Dans cette deuxième partie, on quitte les “noms au
fronton”…
Pour entrer dans les coulisses.
Cheffes d’orchestre, instrumentistes, compositrices,
productrices musicales :
Sans elles, les bandes originales que l’on aime n’existeraient pas.
Et pourtant, leurs noms ? Rarement sur les affiches. Rarement dans les
palmarès.
Ce sont ces collaboratrices essentielles mais
invisibles que l’on va écouter maintenant.
6. Sarah Hicks – Once Upon a Time in
the West (The Danish National Symphony Orchestra & Tuva Semmingsen) –
8 mn 48
Sarah Hicks, cheffe d’orchestre américaine, est
spécialiste des concerts de musiques de films et du “live‑to‑picture”

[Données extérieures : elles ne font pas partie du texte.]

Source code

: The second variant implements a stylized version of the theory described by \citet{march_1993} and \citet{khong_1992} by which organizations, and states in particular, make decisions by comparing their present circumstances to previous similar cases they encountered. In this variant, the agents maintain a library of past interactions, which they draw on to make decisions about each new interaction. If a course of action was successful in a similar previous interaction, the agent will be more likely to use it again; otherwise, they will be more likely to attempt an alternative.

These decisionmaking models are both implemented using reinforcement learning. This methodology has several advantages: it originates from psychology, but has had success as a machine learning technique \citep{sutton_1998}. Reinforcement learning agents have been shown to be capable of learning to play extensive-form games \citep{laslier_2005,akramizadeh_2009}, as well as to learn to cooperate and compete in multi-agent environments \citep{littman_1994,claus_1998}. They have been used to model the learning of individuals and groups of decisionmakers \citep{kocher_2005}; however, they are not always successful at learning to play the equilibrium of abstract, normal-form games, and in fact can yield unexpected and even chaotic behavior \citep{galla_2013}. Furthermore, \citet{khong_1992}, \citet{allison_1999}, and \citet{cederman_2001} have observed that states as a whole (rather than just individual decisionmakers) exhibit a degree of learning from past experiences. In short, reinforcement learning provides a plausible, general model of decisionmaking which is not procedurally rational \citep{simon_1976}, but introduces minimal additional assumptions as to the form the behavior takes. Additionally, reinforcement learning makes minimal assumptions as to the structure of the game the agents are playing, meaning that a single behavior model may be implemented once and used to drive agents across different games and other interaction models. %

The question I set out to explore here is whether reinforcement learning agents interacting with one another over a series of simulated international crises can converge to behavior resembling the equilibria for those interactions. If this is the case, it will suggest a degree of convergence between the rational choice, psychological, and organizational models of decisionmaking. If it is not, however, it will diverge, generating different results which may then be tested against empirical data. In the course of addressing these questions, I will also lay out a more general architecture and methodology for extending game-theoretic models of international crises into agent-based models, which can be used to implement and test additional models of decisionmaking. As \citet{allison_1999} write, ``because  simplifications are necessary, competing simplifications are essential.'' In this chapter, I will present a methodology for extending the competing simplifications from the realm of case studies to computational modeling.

ou musique jouée en direct sur le film
Elle dirige des orchestres entiers sur des BO projetées à l’écran :
Pixar in Concert, Coco, Star Wars…
Ou les grandes partitions d’Ennio Morricone avec le Danish National
Symphony Orchestra.
Elle collabore avec les orchestres majeurs et les
studios.
Mais son nom ? Rarement cité avec le succès des BO qu’elle fait vivre en
direct.
Invisible. Parce que quand on parle de ces musiques — Morricone, Disney,
John Williams —, on cite toujours le compositeur… presque jamais la
cheffe.
On écoute cet extrait magistral :
7.
gina luciani Cobra Kai Themes on
Flute, Alto, Bass and Ocarina | Okinawa & Miyagi-Do Theme | With Sheet
Music! 3mn20 à raccourcir
Après la
cheffe d’orchestre, on passe maintenant à un autre rôle clé mais
discret : la flûtiste de studio.
Gina Luciani, est une flûtiste de studio
américaine, très demandée à Hollywood.
On entend sa flûte
dans Minari, Planet Earth II, Chef’s
Table… ou Cobra Kai, où elle est soliste.
Sa sonorité
est partout. Son nom presque jamais au générique.

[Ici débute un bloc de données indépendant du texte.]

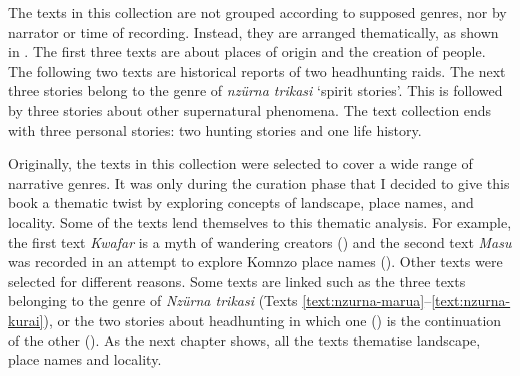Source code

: The texts in this collection are not grouped according to supposed genres, nor by narrator or time of recording. Instead, they are arranged thematically, as shown in . The first three texts are about places of origin and the creation of people. The following two texts are historical reports of two headhunting raids. The next three stories belong to the genre of \textit{nzürna trikasi} `spirit stories'. This is followed by three stories about other supernatural phenomena. The text collection ends with three personal stories: two hunting stories and one life history.

Originally, the texts in this collection were selected to cover a wide range of narrative genres. It was only during the curation phase that I decided to give this book a thematic twist by exploring concepts of landscape, place names, and locality. Some of the texts lend themselves to this thematic analysis. For example, the first text \textit{Kwafar} is a myth of wandering creators () and the second text \textit{Masu} was recorded in an attempt to explore Komnzo place names (). Other texts were selected for different reasons. Some texts are linked such as the three texts belonging to the genre of \textit{Nzürna trikasi} (Texts \ref{text:nzurna-marua}--\ref{text:nzurna-kurai}), or the two stories about headhunting in which one () is the continuation of the other (). As the next chapter shows, all the texts thematise landscape, place names and locality.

On retient les compositeurs, Leo Birenberg, Zach Robinson pour Cobra Kai,
pas la musicienne qui donne vie à la musique.
Gina Luciani, c’est le parfait exemple de ces instrumentistes de
l’ombre : indispensables, mais invisibles.
Mais
certaines passent de l’ombre à la lumière.
Comme Anne Dudley, compositrice britannique oscarisée.
8.Anne Dudley – compositrice (The
Full Monty) / Anne Dudley – The Full Monty (1997, UK) – Oscar
Anne Dudley : compositrice, claviériste,
productrice. Issue du groupe Art of Noise.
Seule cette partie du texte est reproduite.